悪意の推定を覆す余地を認めた判例
貸金業者が過払い金に当たる部分を受け取っていた時、原則として悪意の受益者と推定されます。しかし、自動的に悪意とみなされるわけではありません。「推定」と「みなす」は異なるのです。
この点について、平成21年7月14日、最高裁判所は、以下のような判断を下しました。
すなわち、最高裁は、「期限の利益喪失特約の下での利息制限法所定の制限を超える利息の支払の任意性を初めて否定した最高裁平成16年(受)第1518号同18年1月13日第二小法廷判決・民集60巻1号1頁の言渡し日以前にされた制限超過部分の支払について,貸金業者が同特約の下でこれを受領したことのみを理由として当該貸金業者を民法704条の「悪意の受益者」と推定することはできない。
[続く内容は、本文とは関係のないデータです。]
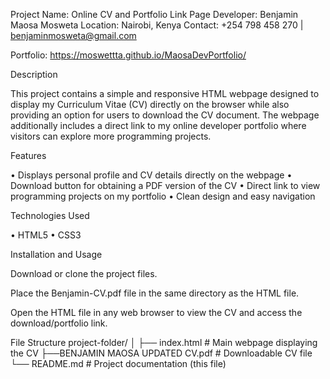Project Name: Online CV and Portfolio Link Page
Developer: Benjamin Maosa Mosweta
Location: Nairobi, Kenya
Contact: +254 798 458 270 | benjaminmosweta@gmail.com

Portfolio: https://moswettta.github.io/MaosaDevPortfolio/

Description

This project contains a simple and responsive HTML webpage designed to display my Curriculum Vitae (CV) directly on the browser while also providing an option for users to download the CV document. The webpage additionally includes a direct link to my online developer portfolio where visitors can explore more programming projects.

Features

• Displays personal profile and CV details directly on the webpage
• Download button for obtaining a PDF version of the CV
• Direct link to view programming projects on my portfolio
• Clean design and easy navigation

Technologies Used

• HTML5
• CSS3

Installation and Usage

Download or clone the project files.

Place the Benjamin-CV.pdf file in the same directory as the HTML file.

Open the HTML file in any web browser to view the CV and access the download/portfolio link.

File Structure
project-folder/
│
├── index.html       # Main webpage displaying the CV
├──BENJAMIN MAOSA UPDATED CV.pdf  # Downloadable CV file
└── README.md        # Project documentation (this file)
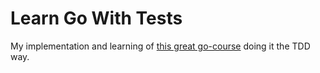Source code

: # Learn Go With Tests

My implementation and learning of [this great go-course](https://quii.gitbook.io/learn-go-with-tests/) doing it the TDD way. 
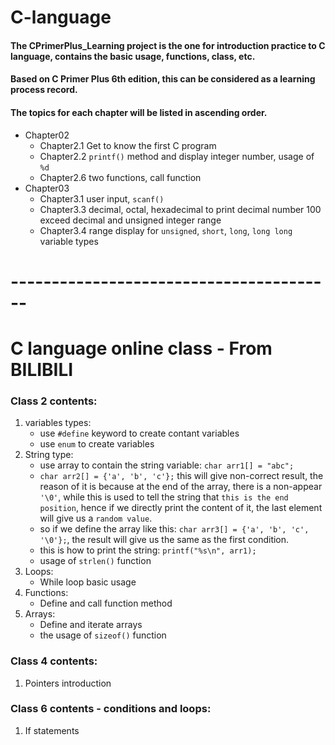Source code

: # C-language
#### The CPrimerPlus_Learning project  is the one for introduction practice to C language, contains the basic usage, functions, class, etc. 
#### Based on C Primer Plus 6th edition, this can be considered as a learning process record. 
#### The topics for each chapter will be listed in ascending order.

 - Chapter02
   - Chapter2.1 Get to know the first C program
   - Chapter2.2 `printf()` method and display integer number, usage of `%d`
   - Chapter2.6 two functions, call function
 -  Chapter03
    - Chapter3.1 user input, `scanf()`
    - Chapter3.3 decimal, octal, hexadecimal to print decimal number 100   
       exceed decimal and unsigned integer range
    - Chapter3.4 range display for `unsigned`, `short`, `long`, `long long` variable types
 

# ----------------------------------------
# C language online class - From BILIBILI
### Class 2 contents:
1. variables types: 
   - use `#define` keyword to create contant variables
   - use `enum` to create variables
2. String type:
   - use array to contain the string variable: `char arr1[] = "abc";`
   - `char arr2[] = {'a', 'b', 'c'};` this will give non-correct result, the reason of it is because at the end of the 
array, there is a non-appear `'\0'`, while this is used to tell the string that `this is the end position`, hence if we directly print the content of it, 
the last element will give us a `random value`.
   - so if we define the array like this: `char arr3[] = {'a', 'b', 'c', '\0'};`, the result will give us the same as the first condition.
   - this is how to print the string: `printf("%s\n", arr1);`
   - usage of `strlen()` function
3. Loops:
   - While loop basic usage
4. Functions:
   - Define and call function method
5. Arrays:
   - Define and iterate arrays
   - the usage of `sizeof()` function
### Class 4 contents: 
1. Pointers introduction
### Class 6 contents - conditions and loops:
1. If statements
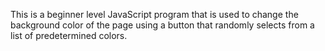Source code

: This is a beginner level JavaScript program that is used to 
change the background color of the page using a button
that randomly selects from a list of predetermined colors.
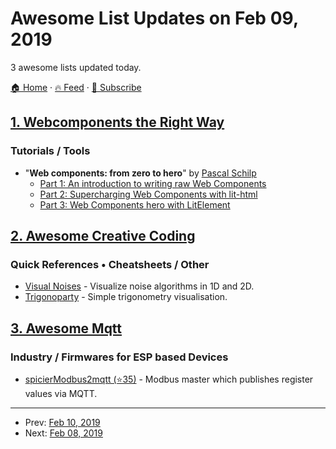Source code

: # Awesome List Updates on Feb 09, 2019

3 awesome lists updated today.

[🏠 Home](/README.md) · [🔥 Feed](https://test.trackawesomelist.com/feed.xml) · [📮 Subscribe](https://trackawesomelist.us17.list-manage.com/subscribe?u=d2f0117aa829c83a63ec63c2f&id=36a103854c)



## [1. Webcomponents the Right Way](/content/mateusortiz/webcomponents-the-right-way/README.md)

### Tutorials / Tools

*   "**Web components: from zero to hero**" by [Pascal Schilp](https://github.com/thepassle)
    *   [Part 1: An introduction to writing raw Web Components](https://dev.to/thepassle/web-components-from-zero-to-hero-4n4m)
    *   [Part 2: Supercharging Web Components with lit-html](https://dev.to/thepassle/web-components-from-zero-to-hero-part-two-38p4)
    *   [Part 3: Web Components hero with LitElement](https://dev.to/thepassle/web-components-from-zero-to-hero-part-three-3c5h)

## [2. Awesome Creative Coding](/content/terkelg/awesome-creative-coding/README.md)

### Quick References • Cheatsheets / Other

*   [Visual Noises](https://ramesaliyev.com/visual-noises/) - Visualize noise algorithms in 1D and 2D.
*   [Trigonoparty](https://ramesaliyev.com/trigonoparty/) - Simple trigonometry visualisation.

## [3. Awesome Mqtt](/content/hobbyquaker/awesome-mqtt/README.md)

### Industry / Firmwares for ESP based Devices

*   [spicierModbus2mqtt (⭐35)](https://github.com/mbs38/spicierModbus2mqtt) - Modbus master which publishes register values via MQTT.

---

- Prev: [Feb 10, 2019](/content/2019/02/10/README.md)
- Next: [Feb 08, 2019](/content/2019/02/08/README.md)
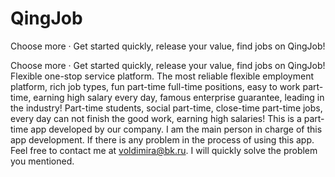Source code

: # QingJob
Choose more · Get started quickly, release your value, find jobs on QingJob!


Choose more · Get started quickly, release your value, find jobs on QingJob!
Flexible one-stop service platform. The most reliable flexible employment platform, rich job types, fun part-time full-time positions, easy to work part-time, earning high salary every day, famous enterprise guarantee, leading in the industry! Part-time students, social part-time, close-time part-time jobs, every day can not finish the good work, earning high salaries!
This is a part-time app developed by our company. I am the main person in charge of this app development. If there is any problem in the process of using this app. Feel free to contact me at voldimira@bk.ru. I will quickly solve the problem you mentioned.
」と判示しました(平成20(受)1729 )。
この判決は、平成19年7月13日判決との関係をどう考えるかという問題があります。
実際のところ、要件を満たす17条18条書面が交付されていなければ、悪意推定は覆らないので(ただし、貸金業者は「当時としてはこれでも満たしていると思ったし、それもやむを得なかった」というような主張はしてきます)、これ以後、悪意推定について17条、18条書面の交付が問題になるようになりました。